Set the records down once more so that they match the source word for word.

The data Start Marker

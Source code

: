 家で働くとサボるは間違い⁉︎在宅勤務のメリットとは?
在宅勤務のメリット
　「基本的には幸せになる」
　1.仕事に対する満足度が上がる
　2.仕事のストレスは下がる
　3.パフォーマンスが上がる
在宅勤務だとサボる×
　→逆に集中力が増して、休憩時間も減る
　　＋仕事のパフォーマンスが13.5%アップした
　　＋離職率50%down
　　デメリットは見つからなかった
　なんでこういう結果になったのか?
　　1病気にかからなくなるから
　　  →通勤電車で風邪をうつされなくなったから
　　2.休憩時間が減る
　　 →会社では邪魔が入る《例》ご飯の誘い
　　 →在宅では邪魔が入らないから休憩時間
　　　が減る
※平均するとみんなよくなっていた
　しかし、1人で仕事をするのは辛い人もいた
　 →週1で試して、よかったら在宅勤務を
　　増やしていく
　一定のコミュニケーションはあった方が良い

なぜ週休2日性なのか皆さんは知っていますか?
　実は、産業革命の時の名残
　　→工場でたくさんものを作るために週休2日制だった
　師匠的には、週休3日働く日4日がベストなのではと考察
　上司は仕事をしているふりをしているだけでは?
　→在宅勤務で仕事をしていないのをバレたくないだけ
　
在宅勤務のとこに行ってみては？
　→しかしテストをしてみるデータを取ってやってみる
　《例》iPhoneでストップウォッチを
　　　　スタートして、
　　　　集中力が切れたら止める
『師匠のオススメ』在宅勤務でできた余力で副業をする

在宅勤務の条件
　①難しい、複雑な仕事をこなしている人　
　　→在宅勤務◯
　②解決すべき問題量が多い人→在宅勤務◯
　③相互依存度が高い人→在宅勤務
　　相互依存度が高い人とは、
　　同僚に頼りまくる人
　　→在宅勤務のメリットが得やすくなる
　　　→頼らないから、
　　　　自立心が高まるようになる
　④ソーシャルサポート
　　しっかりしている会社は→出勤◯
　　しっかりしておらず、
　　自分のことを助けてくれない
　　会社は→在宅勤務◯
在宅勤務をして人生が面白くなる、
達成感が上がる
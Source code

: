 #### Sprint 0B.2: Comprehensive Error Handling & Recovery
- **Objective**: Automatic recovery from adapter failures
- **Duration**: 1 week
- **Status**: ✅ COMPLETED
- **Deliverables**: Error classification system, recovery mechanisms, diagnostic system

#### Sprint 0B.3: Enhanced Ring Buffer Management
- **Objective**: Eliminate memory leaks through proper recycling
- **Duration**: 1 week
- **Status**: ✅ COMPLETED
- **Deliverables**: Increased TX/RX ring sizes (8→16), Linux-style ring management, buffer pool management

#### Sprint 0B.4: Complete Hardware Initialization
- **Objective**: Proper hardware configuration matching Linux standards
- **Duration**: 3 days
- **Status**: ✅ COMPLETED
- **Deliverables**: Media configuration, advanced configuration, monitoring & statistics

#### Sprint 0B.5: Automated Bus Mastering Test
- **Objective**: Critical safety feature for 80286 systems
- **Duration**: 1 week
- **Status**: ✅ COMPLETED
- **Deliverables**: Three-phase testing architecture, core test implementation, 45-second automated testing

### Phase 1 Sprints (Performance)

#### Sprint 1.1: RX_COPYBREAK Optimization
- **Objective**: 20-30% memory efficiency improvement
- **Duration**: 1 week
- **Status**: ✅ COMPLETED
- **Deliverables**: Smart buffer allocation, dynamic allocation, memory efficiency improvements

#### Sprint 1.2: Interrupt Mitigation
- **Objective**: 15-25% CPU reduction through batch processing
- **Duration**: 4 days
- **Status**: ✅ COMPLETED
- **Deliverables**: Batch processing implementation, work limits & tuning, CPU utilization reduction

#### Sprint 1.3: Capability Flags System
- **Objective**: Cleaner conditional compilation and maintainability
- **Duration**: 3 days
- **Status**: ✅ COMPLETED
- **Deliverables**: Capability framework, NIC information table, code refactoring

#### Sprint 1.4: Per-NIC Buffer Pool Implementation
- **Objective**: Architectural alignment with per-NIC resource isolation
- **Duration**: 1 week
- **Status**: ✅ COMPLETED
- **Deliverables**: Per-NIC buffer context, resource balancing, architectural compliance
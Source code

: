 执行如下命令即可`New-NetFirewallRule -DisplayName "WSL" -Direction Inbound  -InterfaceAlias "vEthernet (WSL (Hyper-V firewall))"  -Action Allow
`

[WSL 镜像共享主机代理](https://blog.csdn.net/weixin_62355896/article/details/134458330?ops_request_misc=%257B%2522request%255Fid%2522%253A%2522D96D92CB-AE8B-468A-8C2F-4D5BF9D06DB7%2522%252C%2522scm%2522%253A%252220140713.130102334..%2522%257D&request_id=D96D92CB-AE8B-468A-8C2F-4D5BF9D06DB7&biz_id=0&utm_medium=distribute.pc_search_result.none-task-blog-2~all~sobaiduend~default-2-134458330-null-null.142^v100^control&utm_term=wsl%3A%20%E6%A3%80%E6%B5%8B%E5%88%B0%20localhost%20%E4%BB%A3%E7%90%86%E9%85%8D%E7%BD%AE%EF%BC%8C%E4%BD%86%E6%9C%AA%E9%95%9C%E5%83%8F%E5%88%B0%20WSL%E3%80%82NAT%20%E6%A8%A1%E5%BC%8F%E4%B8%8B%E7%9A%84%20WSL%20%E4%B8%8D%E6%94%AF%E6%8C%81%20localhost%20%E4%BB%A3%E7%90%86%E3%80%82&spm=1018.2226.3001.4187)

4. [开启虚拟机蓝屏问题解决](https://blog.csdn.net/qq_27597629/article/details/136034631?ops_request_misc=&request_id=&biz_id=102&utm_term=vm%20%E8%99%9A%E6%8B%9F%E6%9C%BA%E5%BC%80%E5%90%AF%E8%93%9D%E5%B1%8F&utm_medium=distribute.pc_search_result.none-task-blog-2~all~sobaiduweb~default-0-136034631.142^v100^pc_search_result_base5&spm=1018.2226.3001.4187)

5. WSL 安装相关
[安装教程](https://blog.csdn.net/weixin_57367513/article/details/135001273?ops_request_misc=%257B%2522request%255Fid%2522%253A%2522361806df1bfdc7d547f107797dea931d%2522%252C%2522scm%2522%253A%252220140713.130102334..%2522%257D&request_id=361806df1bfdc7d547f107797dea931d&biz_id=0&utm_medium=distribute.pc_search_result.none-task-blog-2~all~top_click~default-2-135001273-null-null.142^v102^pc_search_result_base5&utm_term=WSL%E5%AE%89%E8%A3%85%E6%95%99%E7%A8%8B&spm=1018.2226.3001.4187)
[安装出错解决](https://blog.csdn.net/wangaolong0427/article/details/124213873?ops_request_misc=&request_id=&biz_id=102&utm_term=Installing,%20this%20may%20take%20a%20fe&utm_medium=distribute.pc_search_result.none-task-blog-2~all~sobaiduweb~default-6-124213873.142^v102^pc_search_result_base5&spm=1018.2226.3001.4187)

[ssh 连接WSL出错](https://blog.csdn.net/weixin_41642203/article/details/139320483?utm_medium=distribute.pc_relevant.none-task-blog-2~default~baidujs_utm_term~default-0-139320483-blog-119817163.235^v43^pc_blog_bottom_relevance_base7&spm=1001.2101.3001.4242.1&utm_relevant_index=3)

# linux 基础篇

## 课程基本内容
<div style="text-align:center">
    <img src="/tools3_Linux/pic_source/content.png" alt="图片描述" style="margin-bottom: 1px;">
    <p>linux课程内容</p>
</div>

The data End Marker

● Written solution:
Source code

: 家で働くとサボるは間違い⁉︎在宅勤務のメリットとは?
在宅勤務のメリット
　「基本的には幸せになる」
　1.仕事に対する満足度が上がる
　2.仕事のストレスは下がる
　3.パフォーマンスが上がる
在宅勤務だとサボる×
　→逆に集中力が増して、休憩時間も減る
　　＋仕事のパフォーマンスが13.5%アップした
　　＋離職率50%down
　　デメリットは見つからなかった
　なんでこういう結果になったのか?
　　1病気にかからなくなるから
　　  →通勤電車で風邪をうつされなくなったから
　　2.休憩時間が減る
　　 →会社では邪魔が入る《例》ご飯の誘い
　　 →在宅では邪魔が入らないから休憩時間
　　　が減る
※平均するとみんなよくなっていた
　しかし、1人で仕事をするのは辛い人もいた
　 →週1で試して、よかったら在宅勤務を
　　増やしていく
　一定のコミュニケーションはあった方が良い

なぜ週休2日性なのか皆さんは知っていますか?
　実は、産業革命の時の名残
　　→工場でたくさんものを作るために週休2日制だった
　師匠的には、週休3日働く日4日がベストなのではと考察
　上司は仕事をしているふりをしているだけでは?
　→在宅勤務で仕事をしていないのをバレたくないだけ
　
在宅勤務のとこに行ってみては？
　→しかしテストをしてみるデータを取ってやってみる
　《例》iPhoneでストップウォッチを
　　　　スタートして、
　　　　集中力が切れたら止める
『師匠のオススメ』在宅勤務でできた余力で副業をする

在宅勤務の条件
　①難しい、複雑な仕事をこなしている人　
　　→在宅勤務◯
　②解決すべき問題量が多い人→在宅勤務◯
　③相互依存度が高い人→在宅勤務
　　相互依存度が高い人とは、
　　同僚に頼りまくる人
　　→在宅勤務のメリットが得やすくなる
　　　→頼らないから、
　　　　自立心が高まるようになる
　④ソーシャルサポート
　　しっかりしている会社は→出勤◯
　　しっかりしておらず、
　　自分のことを助けてくれない
　　会社は→在宅勤務◯
在宅勤務をして人生が面白くなる、
達成感が上がる
Source code

: #### Sprint 0B.2: Comprehensive Error Handling & Recovery
- **Objective**: Automatic recovery from adapter failures
- **Duration**: 1 week
- **Status**: ✅ COMPLETED
- **Deliverables**: Error classification system, recovery mechanisms, diagnostic system

#### Sprint 0B.3: Enhanced Ring Buffer Management
- **Objective**: Eliminate memory leaks through proper recycling
- **Duration**: 1 week
- **Status**: ✅ COMPLETED
- **Deliverables**: Increased TX/RX ring sizes (8→16), Linux-style ring management, buffer pool management

#### Sprint 0B.4: Complete Hardware Initialization
- **Objective**: Proper hardware configuration matching Linux standards
- **Duration**: 3 days
- **Status**: ✅ COMPLETED
- **Deliverables**: Media configuration, advanced configuration, monitoring & statistics

#### Sprint 0B.5: Automated Bus Mastering Test
- **Objective**: Critical safety feature for 80286 systems
- **Duration**: 1 week
- **Status**: ✅ COMPLETED
- **Deliverables**: Three-phase testing architecture, core test implementation, 45-second automated testing

### Phase 1 Sprints (Performance)

#### Sprint 1.1: RX_COPYBREAK Optimization
- **Objective**: 20-30% memory efficiency improvement
- **Duration**: 1 week
- **Status**: ✅ COMPLETED
- **Deliverables**: Smart buffer allocation, dynamic allocation, memory efficiency improvements

#### Sprint 1.2: Interrupt Mitigation
- **Objective**: 15-25% CPU reduction through batch processing
- **Duration**: 4 days
- **Status**: ✅ COMPLETED
- **Deliverables**: Batch processing implementation, work limits & tuning, CPU utilization reduction

#### Sprint 1.3: Capability Flags System
- **Objective**: Cleaner conditional compilation and maintainability
- **Duration**: 3 days
- **Status**: ✅ COMPLETED
- **Deliverables**: Capability framework, NIC information table, code refactoring

#### Sprint 1.4: Per-NIC Buffer Pool Implementation
- **Objective**: Architectural alignment with per-NIC resource isolation
- **Duration**: 1 week
- **Status**: ✅ COMPLETED
- **Deliverables**: Per-NIC buffer context, resource balancing, architectural compliance
Source code

: 执行如下命令即可`New-NetFirewallRule -DisplayName "WSL" -Direction Inbound  -InterfaceAlias "vEthernet (WSL (Hyper-V firewall))"  -Action Allow
`

[WSL 镜像共享主机代理](https://blog.csdn.net/weixin_62355896/article/details/134458330?ops_request_misc=%257B%2522request%255Fid%2522%253A%2522D96D92CB-AE8B-468A-8C2F-4D5BF9D06DB7%2522%252C%2522scm%2522%253A%252220140713.130102334..%2522%257D&request_id=D96D92CB-AE8B-468A-8C2F-4D5BF9D06DB7&biz_id=0&utm_medium=distribute.pc_search_result.none-task-blog-2~all~sobaiduend~default-2-134458330-null-null.142^v100^control&utm_term=wsl%3A%20%E6%A3%80%E6%B5%8B%E5%88%B0%20localhost%20%E4%BB%A3%E7%90%86%E9%85%8D%E7%BD%AE%EF%BC%8C%E4%BD%86%E6%9C%AA%E9%95%9C%E5%83%8F%E5%88%B0%20WSL%E3%80%82NAT%20%E6%A8%A1%E5%BC%8F%E4%B8%8B%E7%9A%84%20WSL%20%E4%B8%8D%E6%94%AF%E6%8C%81%20localhost%20%E4%BB%A3%E7%90%86%E3%80%82&spm=1018.2226.3001.4187)

4. [开启虚拟机蓝屏问题解决](https://blog.csdn.net/qq_27597629/article/details/136034631?ops_request_misc=&request_id=&biz_id=102&utm_term=vm%20%E8%99%9A%E6%8B%9F%E6%9C%BA%E5%BC%80%E5%90%AF%E8%93%9D%E5%B1%8F&utm_medium=distribute.pc_search_result.none-task-blog-2~all~sobaiduweb~default-0-136034631.142^v100^pc_search_result_base5&spm=1018.2226.3001.4187)

5. WSL 安装相关
[安装教程](https://blog.csdn.net/weixin_57367513/article/details/135001273?ops_request_misc=%257B%2522request%255Fid%2522%253A%2522361806df1bfdc7d547f107797dea931d%2522%252C%2522scm%2522%253A%252220140713.130102334..%2522%257D&request_id=361806df1bfdc7d547f107797dea931d&biz_id=0&utm_medium=distribute.pc_search_result.none-task-blog-2~all~top_click~default-2-135001273-null-null.142^v102^pc_search_result_base5&utm_term=WSL%E5%AE%89%E8%A3%85%E6%95%99%E7%A8%8B&spm=1018.2226.3001.4187)
[安装出错解决](https://blog.csdn.net/wangaolong0427/article/details/124213873?ops_request_misc=&request_id=&biz_id=102&utm_term=Installing,%20this%20may%20take%20a%20fe&utm_medium=distribute.pc_search_result.none-task-blog-2~all~sobaiduweb~default-6-124213873.142^v102^pc_search_result_base5&spm=1018.2226.3001.4187)

[ssh 连接WSL出错](https://blog.csdn.net/weixin_41642203/article/details/139320483?utm_medium=distribute.pc_relevant.none-task-blog-2~default~baidujs_utm_term~default-0-139320483-blog-119817163.235^v43^pc_blog_bottom_relevance_base7&spm=1001.2101.3001.4242.1&utm_relevant_index=3)

# linux 基础篇

## 课程基本内容
<div style="text-align:center">
    <img src="/tools3_Linux/pic_source/content.png" alt="图片描述" style="margin-bottom: 1px;">
    <p>linux课程内容</p>
</div>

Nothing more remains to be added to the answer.